Question 27
Domain 1: Application Design and BuildYou created a second pod from the same pod manifest, but it does not see the file at /etc/foo/passwd that was present in the first pod. Why, and what is the best fix?
Correct answer: A
Explanation
A pod’s container filesystem is ephemeral, so a file created inside one pod is not preserved when you create another pod from the same manifest. To share or retain data across pods, mount a PersistentVolume or another shared volume into both pods so the file lives outside the container filesystem.
Why each option is right or wrong
A. The file was created in an ephemeral container filesystem; use a PersistentVolume or shared volume mounted into both pods to preserve and share the data.

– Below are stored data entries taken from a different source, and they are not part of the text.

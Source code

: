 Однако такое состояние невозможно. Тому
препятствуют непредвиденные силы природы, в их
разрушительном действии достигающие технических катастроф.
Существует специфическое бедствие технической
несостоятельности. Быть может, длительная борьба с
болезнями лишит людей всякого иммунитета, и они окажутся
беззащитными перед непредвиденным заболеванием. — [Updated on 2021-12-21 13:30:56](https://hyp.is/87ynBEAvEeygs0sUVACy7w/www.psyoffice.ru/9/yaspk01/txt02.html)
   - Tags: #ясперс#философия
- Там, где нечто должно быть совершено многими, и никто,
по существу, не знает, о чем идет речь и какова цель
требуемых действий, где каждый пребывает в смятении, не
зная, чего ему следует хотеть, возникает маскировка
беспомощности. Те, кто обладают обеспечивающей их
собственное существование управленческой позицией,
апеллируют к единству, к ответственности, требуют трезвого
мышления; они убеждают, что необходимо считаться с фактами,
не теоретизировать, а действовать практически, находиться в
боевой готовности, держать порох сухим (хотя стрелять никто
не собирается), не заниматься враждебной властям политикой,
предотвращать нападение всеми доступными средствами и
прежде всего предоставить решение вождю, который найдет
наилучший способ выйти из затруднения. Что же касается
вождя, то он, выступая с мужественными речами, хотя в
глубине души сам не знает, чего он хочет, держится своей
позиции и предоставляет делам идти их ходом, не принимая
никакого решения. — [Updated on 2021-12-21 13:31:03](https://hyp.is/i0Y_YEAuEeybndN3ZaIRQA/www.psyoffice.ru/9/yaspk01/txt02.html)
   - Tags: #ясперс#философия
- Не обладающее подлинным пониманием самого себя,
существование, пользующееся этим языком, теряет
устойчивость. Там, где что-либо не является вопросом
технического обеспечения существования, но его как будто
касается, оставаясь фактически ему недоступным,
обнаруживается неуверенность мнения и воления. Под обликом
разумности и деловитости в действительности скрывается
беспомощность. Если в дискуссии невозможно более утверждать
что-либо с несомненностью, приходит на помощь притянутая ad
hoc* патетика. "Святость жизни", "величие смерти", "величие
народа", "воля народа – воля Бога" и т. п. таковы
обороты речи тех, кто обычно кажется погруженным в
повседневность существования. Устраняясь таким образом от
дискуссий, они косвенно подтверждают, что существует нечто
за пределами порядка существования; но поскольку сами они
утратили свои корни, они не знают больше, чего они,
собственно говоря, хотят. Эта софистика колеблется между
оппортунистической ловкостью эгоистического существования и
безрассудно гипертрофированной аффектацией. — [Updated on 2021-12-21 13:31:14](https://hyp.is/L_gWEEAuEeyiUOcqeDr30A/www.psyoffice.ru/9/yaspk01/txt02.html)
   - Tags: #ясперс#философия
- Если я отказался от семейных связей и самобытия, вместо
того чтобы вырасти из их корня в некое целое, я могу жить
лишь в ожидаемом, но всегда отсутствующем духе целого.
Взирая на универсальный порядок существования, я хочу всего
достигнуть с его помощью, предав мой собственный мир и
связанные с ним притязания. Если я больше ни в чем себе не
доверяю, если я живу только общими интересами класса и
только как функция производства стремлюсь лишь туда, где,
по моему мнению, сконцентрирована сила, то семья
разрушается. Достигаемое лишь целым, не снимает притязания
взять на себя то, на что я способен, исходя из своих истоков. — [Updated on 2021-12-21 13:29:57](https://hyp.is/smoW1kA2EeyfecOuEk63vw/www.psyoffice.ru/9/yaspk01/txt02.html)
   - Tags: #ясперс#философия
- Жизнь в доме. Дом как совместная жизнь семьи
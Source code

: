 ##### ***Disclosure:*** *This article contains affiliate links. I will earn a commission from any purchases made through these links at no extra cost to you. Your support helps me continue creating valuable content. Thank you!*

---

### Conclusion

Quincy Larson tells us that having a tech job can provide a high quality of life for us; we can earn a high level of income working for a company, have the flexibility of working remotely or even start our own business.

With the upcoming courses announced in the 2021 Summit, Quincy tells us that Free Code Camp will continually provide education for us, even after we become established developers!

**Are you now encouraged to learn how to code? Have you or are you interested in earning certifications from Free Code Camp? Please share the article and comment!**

Under the Kubernetes pod model, each container’s writable layer is ephemeral and is discarded when that pod instance is replaced or recreated; the manifest alone does not persist files written inside the container filesystem. The correct remedy is to place the path on a volume backed by persistent storage: for example, a PersistentVolume claimed by a PersistentVolumeClaim, or another shared volume type mounted into both pods, so the data survives pod recreation and is visible to both instances.
B. The second pod must be scheduled on the same node as the first pod for /etc/foo to be visible.
C. Pods automatically share the root filesystem only when they have the same name; renaming the pod breaks file visibility.
D. The file is hidden by Kubernetes securityContext settings; adding privileged: true will make it appear.